Metabolic Efficiency Training Talk
During our off-bike warm up session for day 3 – an endurance focused day with some on bike specific strength built in – we discussed whole food diets and metabolic efficiency. Some in the group already ate ‘Paleo’ and/or knew the concepts of metabolic efficiency, some had had great results already with dietary changes for themselves, while for others these were completely new concepts. It was a great opportunity to impart information and learn from others and everyone left on their bikes with new ideas and more questions on this and related topics.
Day 3 - Specific Cycling Strength via Slow Frequency Repetitions and Endurance
Day 3’s ride began with some hills with a difference - so called SFRs (Slow Frequency Repetitions); performed primarily at endurance pace (for today anyway), in a big gear providing just enough resistance to slow rpms to between 40 and 60. The purpose of the workout being to highlight and work on weaknesses in the pedal stroke and to smooth everything out while performing what effectively is a functional strength workout on the bike. This was a new concept to some who hadn’t been part of Julie’s training programs already, while for the rest of us it was a good refresher on the focus of these weekly workouts.
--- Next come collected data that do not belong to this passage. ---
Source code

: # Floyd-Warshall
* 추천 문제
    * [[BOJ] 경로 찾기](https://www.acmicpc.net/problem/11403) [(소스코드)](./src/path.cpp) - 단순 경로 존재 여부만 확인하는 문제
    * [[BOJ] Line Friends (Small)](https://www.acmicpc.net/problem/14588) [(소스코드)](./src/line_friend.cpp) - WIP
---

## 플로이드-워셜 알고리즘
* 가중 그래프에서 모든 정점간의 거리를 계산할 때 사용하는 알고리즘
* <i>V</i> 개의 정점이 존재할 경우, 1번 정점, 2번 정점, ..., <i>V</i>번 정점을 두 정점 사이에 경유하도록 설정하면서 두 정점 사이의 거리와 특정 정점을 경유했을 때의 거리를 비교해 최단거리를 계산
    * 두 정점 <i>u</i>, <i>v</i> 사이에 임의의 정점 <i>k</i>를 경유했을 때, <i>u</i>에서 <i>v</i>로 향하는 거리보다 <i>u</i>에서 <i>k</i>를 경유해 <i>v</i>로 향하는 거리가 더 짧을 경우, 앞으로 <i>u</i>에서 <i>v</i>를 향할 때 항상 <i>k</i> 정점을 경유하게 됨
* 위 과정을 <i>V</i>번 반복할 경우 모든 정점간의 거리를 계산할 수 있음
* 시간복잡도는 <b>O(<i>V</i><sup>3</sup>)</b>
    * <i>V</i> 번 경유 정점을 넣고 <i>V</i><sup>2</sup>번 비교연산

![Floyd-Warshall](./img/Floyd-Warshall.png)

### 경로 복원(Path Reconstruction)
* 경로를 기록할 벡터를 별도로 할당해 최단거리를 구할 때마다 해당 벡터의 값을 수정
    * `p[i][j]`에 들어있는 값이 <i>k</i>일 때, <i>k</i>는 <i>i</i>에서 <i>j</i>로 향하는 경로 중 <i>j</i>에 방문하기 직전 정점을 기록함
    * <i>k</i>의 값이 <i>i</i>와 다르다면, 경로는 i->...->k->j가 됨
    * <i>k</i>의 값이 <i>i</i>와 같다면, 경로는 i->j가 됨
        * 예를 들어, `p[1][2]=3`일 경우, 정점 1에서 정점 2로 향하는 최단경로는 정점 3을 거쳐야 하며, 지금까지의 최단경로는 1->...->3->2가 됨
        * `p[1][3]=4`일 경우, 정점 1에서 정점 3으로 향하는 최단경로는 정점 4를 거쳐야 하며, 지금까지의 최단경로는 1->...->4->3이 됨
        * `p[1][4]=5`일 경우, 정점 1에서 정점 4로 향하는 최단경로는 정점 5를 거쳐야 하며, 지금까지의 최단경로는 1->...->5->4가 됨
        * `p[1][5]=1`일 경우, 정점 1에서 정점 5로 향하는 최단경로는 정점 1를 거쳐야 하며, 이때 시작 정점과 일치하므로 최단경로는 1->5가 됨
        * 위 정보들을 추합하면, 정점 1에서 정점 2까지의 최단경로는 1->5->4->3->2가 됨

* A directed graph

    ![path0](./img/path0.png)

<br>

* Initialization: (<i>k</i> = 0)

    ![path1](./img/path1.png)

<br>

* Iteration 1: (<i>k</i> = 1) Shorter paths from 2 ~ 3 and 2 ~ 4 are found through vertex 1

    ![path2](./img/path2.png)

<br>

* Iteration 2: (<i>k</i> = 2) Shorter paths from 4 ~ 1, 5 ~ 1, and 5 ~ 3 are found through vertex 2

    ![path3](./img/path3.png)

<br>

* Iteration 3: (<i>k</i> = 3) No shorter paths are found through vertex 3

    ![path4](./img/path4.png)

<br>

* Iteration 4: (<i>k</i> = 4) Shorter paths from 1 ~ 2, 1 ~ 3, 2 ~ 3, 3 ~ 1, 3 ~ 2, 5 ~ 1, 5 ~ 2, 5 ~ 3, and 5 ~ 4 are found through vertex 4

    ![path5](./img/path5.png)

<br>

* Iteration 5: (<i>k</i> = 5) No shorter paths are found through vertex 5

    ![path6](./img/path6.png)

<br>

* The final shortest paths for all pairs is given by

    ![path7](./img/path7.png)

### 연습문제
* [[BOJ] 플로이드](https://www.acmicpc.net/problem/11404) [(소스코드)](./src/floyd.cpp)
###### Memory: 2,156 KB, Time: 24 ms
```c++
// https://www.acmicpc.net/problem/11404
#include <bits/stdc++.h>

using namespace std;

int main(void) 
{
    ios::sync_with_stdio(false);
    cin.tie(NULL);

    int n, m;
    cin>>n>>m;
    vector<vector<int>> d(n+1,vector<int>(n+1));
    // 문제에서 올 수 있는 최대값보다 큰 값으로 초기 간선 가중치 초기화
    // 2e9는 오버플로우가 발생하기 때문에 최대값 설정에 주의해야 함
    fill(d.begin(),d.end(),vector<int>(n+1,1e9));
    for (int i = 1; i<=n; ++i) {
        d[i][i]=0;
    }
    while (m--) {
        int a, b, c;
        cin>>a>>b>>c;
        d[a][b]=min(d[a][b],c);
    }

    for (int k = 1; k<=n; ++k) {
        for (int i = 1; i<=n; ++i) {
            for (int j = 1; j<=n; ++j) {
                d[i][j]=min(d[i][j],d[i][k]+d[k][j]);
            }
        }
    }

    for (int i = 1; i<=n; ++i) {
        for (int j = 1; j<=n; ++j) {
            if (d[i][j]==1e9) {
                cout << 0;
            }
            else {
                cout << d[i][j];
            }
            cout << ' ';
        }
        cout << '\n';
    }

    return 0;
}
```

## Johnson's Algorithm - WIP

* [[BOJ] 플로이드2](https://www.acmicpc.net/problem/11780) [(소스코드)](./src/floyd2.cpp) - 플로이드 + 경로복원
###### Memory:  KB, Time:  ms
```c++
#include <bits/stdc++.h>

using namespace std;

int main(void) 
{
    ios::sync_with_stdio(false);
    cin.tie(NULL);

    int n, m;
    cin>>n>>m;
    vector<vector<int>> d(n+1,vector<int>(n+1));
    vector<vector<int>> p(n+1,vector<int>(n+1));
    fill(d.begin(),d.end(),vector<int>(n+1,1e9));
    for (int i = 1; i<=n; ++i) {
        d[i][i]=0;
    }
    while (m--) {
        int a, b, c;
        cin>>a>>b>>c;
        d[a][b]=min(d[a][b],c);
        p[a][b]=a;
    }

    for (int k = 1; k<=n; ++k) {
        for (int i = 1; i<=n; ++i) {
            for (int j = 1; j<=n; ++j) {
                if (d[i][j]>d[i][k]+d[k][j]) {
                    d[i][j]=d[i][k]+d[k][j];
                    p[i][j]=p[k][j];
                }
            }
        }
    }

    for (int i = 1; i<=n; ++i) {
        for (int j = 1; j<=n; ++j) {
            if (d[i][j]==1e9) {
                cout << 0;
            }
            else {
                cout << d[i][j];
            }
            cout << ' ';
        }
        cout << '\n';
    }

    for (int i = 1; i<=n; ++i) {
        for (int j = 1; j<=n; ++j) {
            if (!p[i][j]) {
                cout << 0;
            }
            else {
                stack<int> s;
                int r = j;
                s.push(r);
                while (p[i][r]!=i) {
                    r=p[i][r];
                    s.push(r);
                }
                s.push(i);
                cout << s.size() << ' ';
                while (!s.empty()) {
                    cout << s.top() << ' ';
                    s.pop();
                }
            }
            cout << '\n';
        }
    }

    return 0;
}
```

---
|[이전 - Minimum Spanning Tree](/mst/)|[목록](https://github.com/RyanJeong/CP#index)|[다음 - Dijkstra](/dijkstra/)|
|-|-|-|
After SFRs were successfully completed, we split into groups for our endurance ride – one group was to hit a flatter rolling loop around beautiful Wahoe Valley, another to the top of Geiger grade (an 8mile 2200ft climb) and back, while the third would take Geiger Grade over the top to Virginia City, loop to Carson City and back to Reno. I joined the long ride – a loop I had never done, and with nothing I’d rather being doing the rest of the day other than riding my bike, the longest loop possible seemed the way to go! A group of us headed out up Geiger (at a pace I’d argue wasn’t exactly ‘endurance’), and, leaving some to turn around, 5 of us headed over the top to one of the weirdest (sorry, I should say, most ‘unique’) destinations in Nevada, Virginia City. Virginia City is an original silver mining boomtown from the 1800s, which somehow has all the original buildings (and some of the people it seems to me!) from the era, including the Saloon; it’s quite the tourist destination. Swiftly moving through the wooden boardwalks of the main street, we descended out of Virginia City with sweeping views of the Carson Valley, and before we knew it were pedaling through the back roads of Carson City (past some more very unique Nevadan landmarks!) on our way back to Reno. It was the perfect ride to end our 3-days of cycling immersion.